Two weekends ago, Brandon's tooth started hurting. Our family has been blessed with remarkably good dental health - neither Brandon nor I got any cavities until after we had been married (I blame Utah's lack of water fluoridation), and none of the children have ever gotten cavities. When we were living in DC before going to Baku, Brandon had a close call with a potential root canal, but our good dentist in Baku was able to fill the tooth and avoid the full workup.
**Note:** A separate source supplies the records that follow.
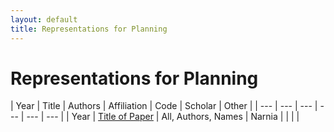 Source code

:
 ```yaml
---
layout: default
title: Representations for Planning
---
```


# Representations for Planning

| Year | Title | Authors | Affiliation | Code | Scholar | Other |
| --- | --- | --- | --- | --- | --- |
| Year | [Title of Paper](papers/name_of_paper.pdf "Abstract text goes here") | All, Authors, Names | Narnia | | | |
But when Brandon came home from work one Friday and mentioned that his tooth was hurting and then woke up Saturday with it hurting even more, I knew that our streak of good luck had ended. He took a lot of pain medication to get through the weekend and Monday morning visited with the med unit to discuss who to see about teeth.
Dushanbe had one dental clinic that was sometimes okayed by the med unit and sometimes banned by the med unit (the issue was sterilization of instruments), so I wasn't sure what Tashkent had to offer. The FSHP recommended a place to get the tooth checked out, but cautioned Brandon about getting anything too drastic done. "You should be okay with a filling or a cleaning, but I probably wouldn't recommend a root canal. That should probably be done in London. You're never quite sure how good they are at those things here."
Brandon called the clinic and he was able to get an appointment for that day. He made it there after some hairy driving (turns out that Google maps is a lot less useful when it doesn't give directions) and met the dentist.
Brandon has been speaking Russian for two decades, but he was happy that dentist spoke English. The funny thing about foreign languages is that that you learn vocabulary based on what you need it for. So he knows lots of Russian terms about religion and labor issues, but knows no words for things like horseback riding or dentistry. He stayed very far away from any dentists' offices in Ukraine; one of the branches on his mission met over a dentist's office and they would often hear the children screaming while they were meeting on Sundays.
So when the dentist led off in English, he was happy to continue chatting with him in that language.
"So, what is the problem?" the dentist started out.
"Well, my tooth is hurting."
"All the time? Or only when you eat?"
"All the time."
"Sounds like you've got pulpitis. You're probably going to need a root canal. Mind if I take a quick look?"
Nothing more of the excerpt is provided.